高度経済成長の時代に当時の昭和電工・鹿瀬工場から阿賀野川に垂れ流されたメチル水銀。川沿いの住民が水銀に汚染された魚を食べて被害が広がりました。
〈水俣病被害者 曽我浩さん〉
「阿賀野川流域では川魚は唯一のタンパク源として、まさに生きるために魚を食べてきました。その魚に水銀の毒が入っていて、私たち患者は水俣病になりました。まだ水俣病は終わっていない現実をご理解いただきたい」
水俣病をめぐっては5月1日、熊本県で行われた被害者団体との懇談の場で環境省の職員が制限時間を理由に発言を遮断。後日、伊藤大臣が謝罪する事態にまで発展しました。
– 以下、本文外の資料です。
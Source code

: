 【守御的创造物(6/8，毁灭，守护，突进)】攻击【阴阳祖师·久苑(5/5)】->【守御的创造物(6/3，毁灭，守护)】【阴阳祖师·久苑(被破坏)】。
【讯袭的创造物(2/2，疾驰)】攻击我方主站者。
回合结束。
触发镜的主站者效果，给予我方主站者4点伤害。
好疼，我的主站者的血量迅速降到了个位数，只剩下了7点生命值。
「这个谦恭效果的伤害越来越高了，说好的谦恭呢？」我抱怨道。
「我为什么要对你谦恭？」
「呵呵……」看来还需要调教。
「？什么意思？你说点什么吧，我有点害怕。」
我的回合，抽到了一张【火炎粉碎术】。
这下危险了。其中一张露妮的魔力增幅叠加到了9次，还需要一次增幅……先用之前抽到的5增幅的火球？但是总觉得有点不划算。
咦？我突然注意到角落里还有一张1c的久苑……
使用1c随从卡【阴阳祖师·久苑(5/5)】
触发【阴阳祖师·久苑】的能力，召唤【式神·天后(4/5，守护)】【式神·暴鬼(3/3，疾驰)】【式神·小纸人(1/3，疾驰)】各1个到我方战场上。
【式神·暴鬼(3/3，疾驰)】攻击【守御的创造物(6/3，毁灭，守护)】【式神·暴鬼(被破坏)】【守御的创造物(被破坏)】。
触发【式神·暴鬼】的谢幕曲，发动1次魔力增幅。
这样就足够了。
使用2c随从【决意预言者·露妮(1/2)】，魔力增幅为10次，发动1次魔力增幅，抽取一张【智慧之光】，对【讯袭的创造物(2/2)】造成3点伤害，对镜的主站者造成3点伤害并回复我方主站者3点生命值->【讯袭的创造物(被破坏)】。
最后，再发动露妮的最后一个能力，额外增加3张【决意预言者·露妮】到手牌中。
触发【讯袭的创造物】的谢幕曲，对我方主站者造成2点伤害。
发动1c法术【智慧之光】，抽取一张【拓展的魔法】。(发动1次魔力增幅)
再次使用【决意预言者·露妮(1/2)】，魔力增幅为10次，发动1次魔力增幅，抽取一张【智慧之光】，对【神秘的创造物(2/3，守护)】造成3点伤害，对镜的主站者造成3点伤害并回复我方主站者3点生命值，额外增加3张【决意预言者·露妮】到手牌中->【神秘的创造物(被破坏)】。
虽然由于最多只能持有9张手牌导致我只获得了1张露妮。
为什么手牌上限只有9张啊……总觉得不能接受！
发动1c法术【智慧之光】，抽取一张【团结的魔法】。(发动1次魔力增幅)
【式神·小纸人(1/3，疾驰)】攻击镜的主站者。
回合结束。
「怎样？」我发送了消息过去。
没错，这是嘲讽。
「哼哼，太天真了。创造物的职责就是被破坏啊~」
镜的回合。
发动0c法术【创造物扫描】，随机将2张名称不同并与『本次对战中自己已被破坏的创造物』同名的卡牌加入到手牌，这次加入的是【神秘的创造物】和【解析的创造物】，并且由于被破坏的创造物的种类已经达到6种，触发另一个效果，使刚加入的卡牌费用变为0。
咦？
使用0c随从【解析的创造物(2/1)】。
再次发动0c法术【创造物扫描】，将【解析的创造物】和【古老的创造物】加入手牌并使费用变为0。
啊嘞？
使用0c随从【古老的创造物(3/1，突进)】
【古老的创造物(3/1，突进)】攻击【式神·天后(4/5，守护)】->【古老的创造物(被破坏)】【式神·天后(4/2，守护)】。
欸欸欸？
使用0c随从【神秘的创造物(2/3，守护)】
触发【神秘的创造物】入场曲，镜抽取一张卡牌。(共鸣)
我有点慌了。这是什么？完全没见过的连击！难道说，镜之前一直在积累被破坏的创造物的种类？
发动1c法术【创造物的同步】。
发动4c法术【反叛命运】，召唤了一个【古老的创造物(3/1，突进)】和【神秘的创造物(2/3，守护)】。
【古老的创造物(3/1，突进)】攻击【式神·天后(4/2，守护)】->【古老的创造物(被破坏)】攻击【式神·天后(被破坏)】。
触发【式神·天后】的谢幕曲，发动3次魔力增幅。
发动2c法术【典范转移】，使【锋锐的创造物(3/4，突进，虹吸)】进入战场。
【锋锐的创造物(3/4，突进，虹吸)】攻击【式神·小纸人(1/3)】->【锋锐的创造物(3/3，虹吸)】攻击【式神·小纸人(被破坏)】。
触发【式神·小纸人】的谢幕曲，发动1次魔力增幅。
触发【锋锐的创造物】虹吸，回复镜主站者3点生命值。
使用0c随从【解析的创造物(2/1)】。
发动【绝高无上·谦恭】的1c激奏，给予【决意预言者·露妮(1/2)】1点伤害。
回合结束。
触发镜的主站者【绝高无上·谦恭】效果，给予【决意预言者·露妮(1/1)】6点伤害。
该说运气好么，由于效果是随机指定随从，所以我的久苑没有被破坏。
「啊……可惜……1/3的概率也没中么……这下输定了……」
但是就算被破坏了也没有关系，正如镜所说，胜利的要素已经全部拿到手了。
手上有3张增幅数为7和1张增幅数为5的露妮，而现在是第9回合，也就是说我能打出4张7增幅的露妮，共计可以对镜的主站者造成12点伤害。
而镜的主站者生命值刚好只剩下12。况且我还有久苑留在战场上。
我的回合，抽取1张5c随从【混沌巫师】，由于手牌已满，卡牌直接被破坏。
この問題を受け、新潟の被害者団体も伊藤大臣に対し、式典に参加し、懇談の場を設けるよう求めてきました。
〈新潟水俣病第5次訴訟 皆川栄一 原告団長〉
「私たちには5月31日が大事な日なんです」
しかし、31日の懇談の場に伊藤大臣の姿はありませんでした。
代わりに出席した環境省の国定勇人政務官は、熊本県で発言を遮断した問題を謝罪。時間制限を設けず被害者の声に耳を傾けました。
〈新潟水俣病第5次訴訟 皆川栄一 原告団長〉
「解決が遅れれば遅れるほど被害者が亡くなっていく。私たちにはもはや時間がありません。私たちの切なる思いをどうか環境大臣に伝えていただきたい」
被害者の皆川栄一さん。7分あまり、自身の症状や苦悩、解決への思いを語りました。
〈環境省 国定勇人政務官〉
「きょうお話を伺ったことは速やかに終わった直後に大臣に電話で報告するつもりです。何ができるのか整えた中でやっていこうとしていることは、きょう、くみ取っていただければと思っています」
「水俣病は終わっていない」切実な思いを訴えた被害者団体。
環境省によると、伊藤大臣は国会閉会後に新潟を訪れ、被害者団体との懇談の場を設ける方針です。